Entrementes, vamos acompanhar o surgimento dos outros dois personagens importantes da minissérie. Um é o detetive Brian Miller (Greg Kinnear), que investiga o desaparecimento — e provável assassinato — de jovens mulheres. O outro é o principal suspeito, Larry DeWayne Hall, um tipo excêntrico que viaja pelo país para participar de reencenações da Guerra Civil e que, junto a alguns policiais, tem fama de ser um "serial confessor" — ou seja, alguém com compulsão de confessar crimes.
Esse personagem é encarnado por um dos mais interessantes atores surgidos nos últimos tempos: Paul Walter Hauser, 35 anos. Seja como coadjuvante — Eu, Tonya (2017), Infiltrado na Klan (2018), Cruella (2021), a série Cobra Kai (2019-) —, seja como protagonista (O Caso Richard Jewell, de 2019), ele sempre se destaca. E não só por ser um dos poucos tipos roliços nas produções hollywoodianas. Em Black Bird, a combinação da sua fisicalidade com a voz estridente e as costeletas suíças do personagem transformam Larry em um sujeito ora bizarro, ora patético, ora perigoso.
O responsável por cruzar essas duas narrativas, a de Jimmy e a de Larry, é o escritor Dennis Lehane, que desenvolveu Black Bird a partir do livro autobiográfico In with the Devil (2011), um depoimento de James Keene a Hillel Levin. Bostoniano de 56 anos, o romancista virou nome frequente em filmes e séries policiais. Suas obras inspiraram títulos como Sobre Meninos e Lobos (2003), de Clint Eastwood, Medo da Verdade (2007) e A Lei da Noite (2016), ambos de Ben Affleck, Ilha do Medo (2010), de Martin Scorsese, e A Entrega (2014), de Michaël R. Roskam — diretor de três episódios da minissérie.

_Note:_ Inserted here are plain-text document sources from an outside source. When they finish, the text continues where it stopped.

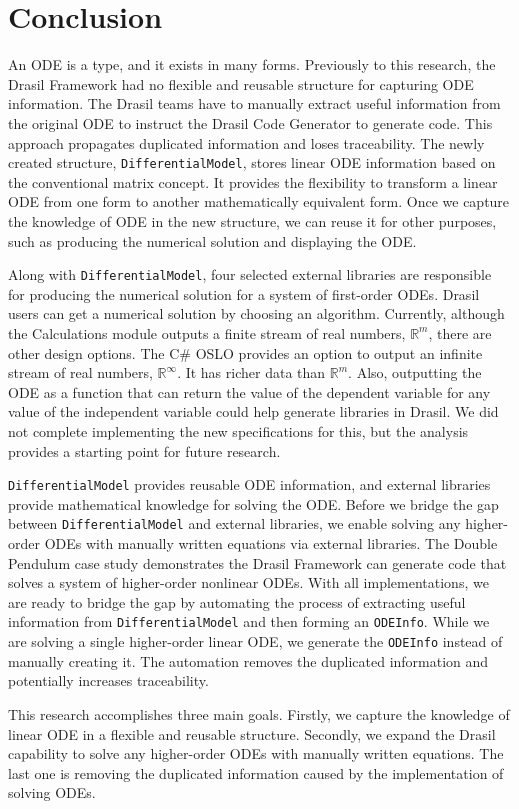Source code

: \chapter{Conclusion}
An ODE is a type, and it exists in many forms. Previously to this research, the Drasil Framework had no flexible and reusable structure for capturing ODE information. The Drasil teams have to manually extract useful information from the original ODE to instruct the Drasil Code Generator to generate code. This approach propagates duplicated information and loses traceability. The newly created structure, \verb|DifferentialModel|, stores linear ODE information based on the conventional matrix concept. It provides the flexibility to transform a linear ODE from one form to another mathematically equivalent form. Once we capture the knowledge of ODE in the new structure, we can reuse it for other purposes, such as producing the numerical solution and displaying the ODE.

Along with \verb|DifferentialModel|, four selected external libraries are responsible for producing the numerical solution for a system of first-order ODEs. Drasil users can get a numerical solution by choosing an algorithm. Currently, although the Calculations module outputs a finite stream of real numbers, $\mathbb{R}^m$, there are other design options. The C\# OSLO provides an option to output an infinite stream of real numbers, $\mathbb{R}^{\infty}$. It has richer data than $\mathbb{R}^m$. Also, outputting the ODE as a function that can return the value of the dependent variable for any value of the independent variable could help generate libraries in Drasil. We did not complete implementing the new specifications for this, but the analysis provides a starting point for future research.

\verb|DifferentialModel| provides reusable ODE information, and external libraries provide mathematical knowledge for solving the ODE. Before we bridge the gap between \verb|DifferentialModel| and external libraries, we enable solving any higher-order ODEs with manually written equations via external libraries. The Double Pendulum case study demonstrates the Drasil Framework can generate code that solves a system of higher-order nonlinear ODEs. With all implementations, we are ready to bridge the gap by automating the process of extracting useful information from \verb|DifferentialModel| and then forming an \verb|ODEInfo|. While we are solving a single higher-order linear ODE, we generate the \verb|ODEInfo| instead of manually creating it. The automation removes the duplicated information and potentially increases traceability.

This research accomplishes three main goals. Firstly, we capture the knowledge of linear ODE in a flexible and reusable structure. Secondly, we expand the Drasil capability to solve any higher-order ODEs with manually written equations. The last one is removing the duplicated information caused by the implementation of solving ODEs.
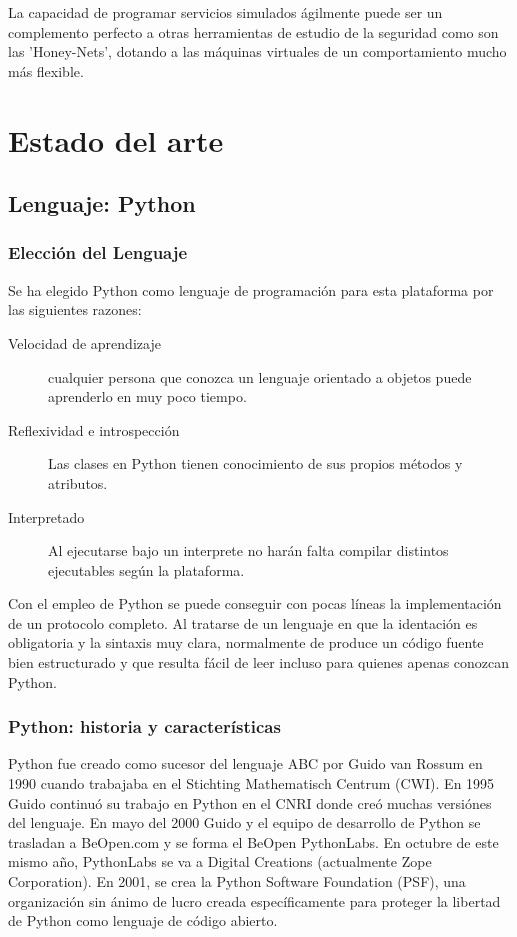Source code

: \documentclass[a4paper,spanish,12pt]{book}
\begin{document}
La capacidad de programar servicios simulados ágilmente puede ser un complemento perfecto a otras herramientas de estudio de la seguridad como son las 'Honey-Nets', dotando a las m\'aquinas virtuales de un comportamiento mucho m\'as flexible.



\chapter{Estado del arte}

\section{Lenguaje: Python}
\subsection{Elecci\'on del Lenguaje} 
Se ha elegido Python como lenguaje de programaci\'on para esta plataforma por las siguientes razones:
\begin{description}
	\item[Velocidad de aprendizaje] cualquier persona que conozca un lenguaje orientado a objetos puede aprenderlo en muy poco tiempo.
	\item[Reflexividad e introspección] Las clases en Python tienen conocimiento de sus propios m\'etodos y atributos.
	\item[Interpretado] Al ejecutarse bajo un interprete no har\'an falta compilar distintos ejecutables seg\'un la plataforma.
\end{description}

Con el empleo de Python se puede conseguir con pocas líneas la implementaci\'on de un protocolo completo. Al tratarse de un lenguaje en que la identaci\'on es obligatoria y la sintaxis muy clara, normalmente de produce un código fuente bien estructurado y que resulta fácil de leer incluso para quienes apenas conozcan Python.

\subsection{Python: historia y características}

Python fue creado como sucesor del lenguaje ABC por Guido van Rossum en 1990 cuando trabajaba en el Stichting Mathematisch Centrum (CWI). En 1995 Guido continuó su trabajo en Python en el CNRI donde creó muchas versiónes del lenguaje. En mayo del 2000 Guido y el equipo de desarrollo de Python se trasladan a BeOpen.com y se forma el BeOpen PythonLabs. En octubre de este mismo año, PythonLabs se va a Digital Creations (actualmente Zope Corporation). En 2001, se crea la Python Software Foundation (PSF), una organización sin ánimo de lucro creada específicamente para proteger la libertad de Python como lenguaje de código abierto.
\end{document}
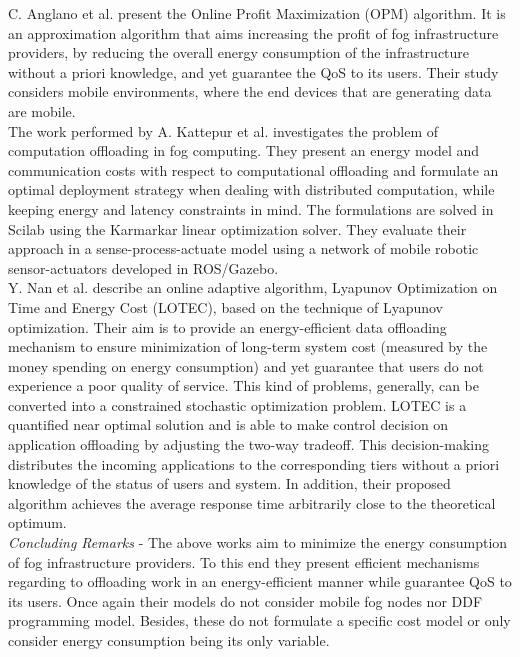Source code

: \noindent\tab C. Anglano et al. \cite{anglano2018profit} present the Online Profit Maximization (OPM) algorithm. It is an approximation algorithm that aims increasing the profit of fog infrastructure providers, by reducing the overall energy consumption of the infrastructure without a priori knowledge, and yet guarantee the QoS to its users. Their study considers mobile environments, where the end devices that are generating data are mobile.\\
\noindent\tab The work performed by A. Kattepur et al. \cite{kattepur2016resource} investigates the problem of computation offloading in fog computing. They present an energy model and communication costs with respect to computational offloading and formulate an optimal deployment strategy when dealing with distributed computation, while keeping energy and latency constraints in mind. The formulations are solved in Scilab using the Karmarkar linear optimization solver. They evaluate their approach in a sense-process-actuate model using a network of mobile robotic sensor-actuators developed in ROS/Gazebo.\\
\noindent\tab Y. Nan et al. \cite{nan2017adaptive} describe an online adaptive algorithm, Lyapunov Optimization on Time and Energy Cost (LOTEC), based on the technique of Lyapunov optimization. Their aim is to provide an energy-efficient data offloading mechanism to ensure minimization of long-term system cost (measured by the money spending on energy consumption) and yet guarantee that users do not experience a poor quality of service. This kind of problems, generally, can be converted into a constrained stochastic optimization problem. LOTEC is a quantified near optimal solution and is able to make control decision on application offloading by adjusting the two-way tradeoff. This decision-making distributes the incoming applications to the corresponding tiers without a priori knowledge of the status of users and system. In addition, their proposed algorithm achieves the average response time arbitrarily close to the theoretical
optimum. \\[6pt]
\textit{Concluding Remarks} - The above works aim to minimize the energy consumption of fog infrastructure providers. To this end they present efficient mechanisms regarding to offloading work in an energy-efficient manner while guarantee QoS to its users. Once again their models do not consider mobile fog nodes nor DDF programming model. Besides, these do not formulate a specific cost model or only consider energy consumption being its only variable.

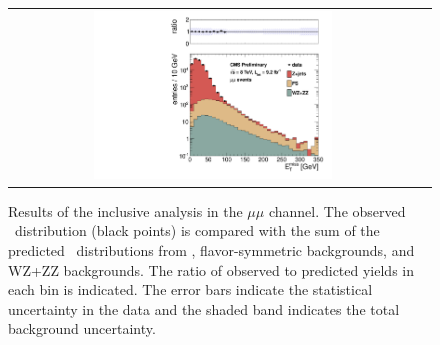 \clearpage

\begin{figure}[!h]
\begin{center}
\begin{tabular}{cc}
\includegraphics[width=0.6\textwidth]{plots/pfmet_mm_92fb.pdf}
\end{tabular}
\caption{Results of the inclusive analysis in the $\mu\mu$ channel. The observed \MET\ distribution (black points) is compared with the sum of the predicted \MET\
distributions from \zjets, flavor-symmetric backgrounds, and WZ+ZZ backgrounds. The ratio of observed to predicted yields in each bin is
indicated. The error bars indicate the statistical uncertainty in the data and the shaded band indicates the total background uncertainty.
\label{fig:results_incl_mm}
}
\end{center}
\end{figure}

Percebe-se a mão de Lehane em Black Bird. Nos seus romances policiais, não existe certo ou errado. Existe certo "e" errado, tudo junto e misturado, uma zona nebulosa, cinzenta, povoada por indagações como: você entregaria seu cônjuge se descobrisse que ele cometeu um crime? Devemos seguir a lei ou a Justiça? Em nome de ser aceito pelos outros, o quanto podemos nos esconder de nós mesmos? Como expulsar fantasmas interiores sem que eles apavorem as outras pessoas? Melhor viver como um monstro ou morrer como um herói?
Em Black Bird, muitos dos personagens trafegam por esse território borralhento, onde o tempo todo são confrontados por impasses éticos e morais — em entrevista por e-mail à época do lançamento no Brasil do livro Estrada Escura, em 2012, Lehane confessou: "Tenho uma obsessão inegável com o que um amigo meu classificou como o 'dilema irreconciliável', o problema que nunca poderá ser resolvido de modo a satisfazer a todos". É praticamente o resumo da situação de Jimmy a partir do momento em que lhe é confiada uma missão que pode significar a sua liberdade. Ou a sua danação.